И – словно этого было мало! – на Паскаля навалилась другая напасть. Он вполне осознанно ограждал себя от общения с женщинами в течение очень долгого времени, и это никогда не доставляло ему неудобств. Но, с другой стороны, ему никогда не приходилось жить с женщиной бок о бок, – если, конечно, не считать родственниц. Но Лили – совсем дело другое. Она стала неотъемлемой частью его жизни, и жилище их было таким маленьким, что скрыться от нее не было никакой возможности.
Похоже, он больше не мог держать в узде животные инстинкты. Когда по вечерам Лили что-то шила перед очагом, Паскаль украдкой любовался нежными округлостями ее грудей. И она приходила к нему во сне – дразнила сочными губами, обнимала, льнула к нему… О, женщина! Необъяснимое явление, вечная загадка!

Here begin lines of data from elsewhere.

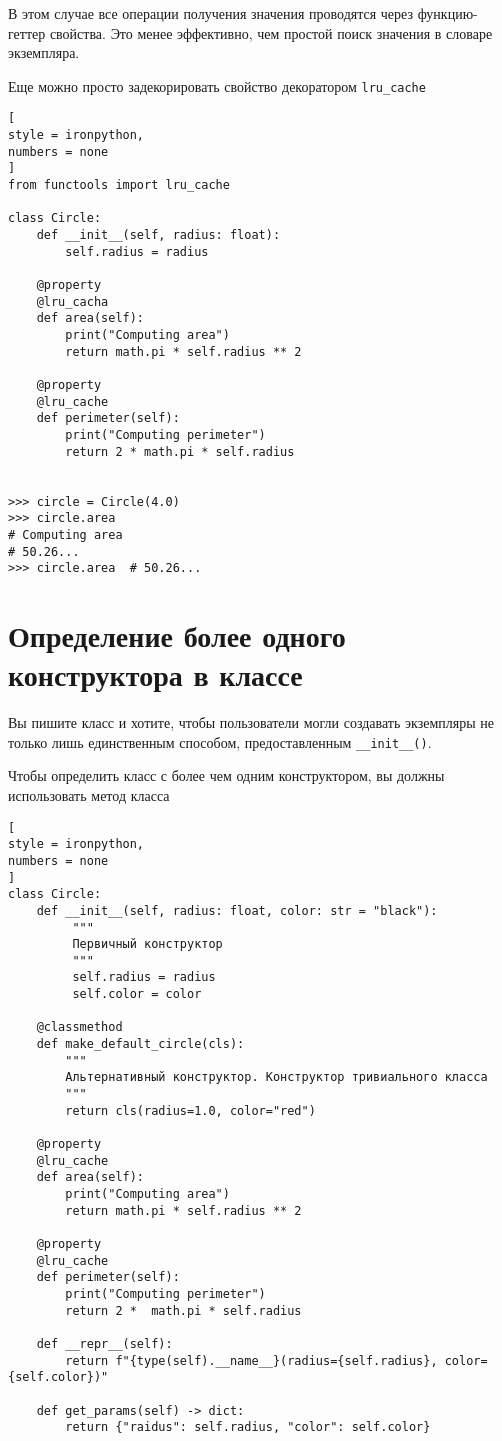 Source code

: \documentclass[%
	11pt,
	a4paper,
	utf8,
		]{article}
\begin{document}
В этом случае все операции получения значения проводятся через функцию-геттер свойства. Это менее эффективно, чем простой поиск значения в словаре экземпляра.

Еще можно просто задекорировать свойство декоратором \texttt{lru\_cache}
\begin{lstlisting}[
style = ironpython,
numbers = none
]
from functools import lru_cache

class Circle:
    def __init__(self, radius: float):
        self.radius = radius
        
    @property
    @lru_cacha
    def area(self):
        print("Computing area")
        return math.pi * self.radius ** 2
        
    @property
    @lru_cache
    def perimeter(self):
        print("Computing perimeter")
        return 2 * math.pi * self.radius
        
        
>>> circle = Circle(4.0)
>>> circle.area
# Computing area
# 50.26...
>>> circle.area  # 50.26...
\end{lstlisting}


\section{Определение более одного конструктора в классе}

Вы пишите класс и хотите, чтобы пользователи могли создавать экземпляры не только лишь единственным способом, предоставленным \verb|__init__()|.

Чтобы определить класс с более чем одним конструктором, вы должны использовать метод класса
\begin{lstlisting}[
style = ironpython,
numbers = none
]
class Circle:
    def __init__(self, radius: float, color: str = "black"):
         """
         Первичный конструктор
         """
         self.radius = radius
         self.color = color
    
    @classmethod
    def make_default_circle(cls):
        """
        Альтернативный конструктор. Конструктор тривиального класса
        """
        return cls(radius=1.0, color="red")
    
    @property
    @lru_cache
    def area(self):
        print("Computing area")
        return math.pi * self.radius ** 2
    
    @property
    @lru_cache
    def perimeter(self):
        print("Computing perimeter")
        return 2 *  math.pi * self.radius
    
    def __repr__(self):
        return f"{type(self).__name__}(radius={self.radius}, color={self.color})"
    
    def get_params(self) -> dict:
        return {"raidus": self.radius, "color": self.color}
\end{lstlisting}
\end{document}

Хотя угрозы заморозков давно миновали и лозе больше ничего не грозило, Паскаль продолжал спать под открытым небом, ибо чувствовал себя тем самым похотливым животным, каким и считала его Лили. Он предпочитал не рисковать, поскольку не был уверен в том, что сможет сдержаться, если на него в очередной раз накатит желание. Ох, если бы только он мог взять назад свою клятву – клятву, которая обрекла его на эти адские муки…
Впрочем, если бы он даже взял свои слова обратно, это ничего бы не изменило, потому что Лили определенно не испытывала к нему ни малейшей симпатии. И, как ни странно, его это очень задевало.
Закончив прищипывать побеги, Паскаль выпрямился, потирая спину. Что он станет делать, когда придет зима? Будет с коровами спать?
– Эй, Ламартин, заботы спину гнут?
Паскаль обернулся на голос. Пьер Маршанд стоял чуть выше по склону, и по его раскрасневшемуся добродушному лицу стекал трудовой пот.
– Выше нос, месье! Идите к нам! Перекусим хлебом и вином. Мужчине не пристало трудиться натощак! – Пьер приблизился и хлопнул Паскаля по плечу мясистой ладонью. – Отчего это вы никогда с собой еду не берете? Вашей жене не нравится вас кормить? Взгляните, что жена Клюбера завернула ему с собой на память! – Пьер взял тощую колбаску за кончик и помахал ею под дружный смех других виноградарей.
Паскаль ухмыльнулся.
– Благодарю. Не сомневаюсь, что мадам Клюбер прекрасно разбирается в колбасе.
Слова Паскаля были встречены дружным взрывом смеха.
– Да, возможно. Но видели бы вы, что моя жена может сделать со славной толстой колбасой, – заявил Маршанд. Живот его сотрясался от смеха, когда он протянул Паскалю стакан с вином. – Она просто гений. И я тоже гений.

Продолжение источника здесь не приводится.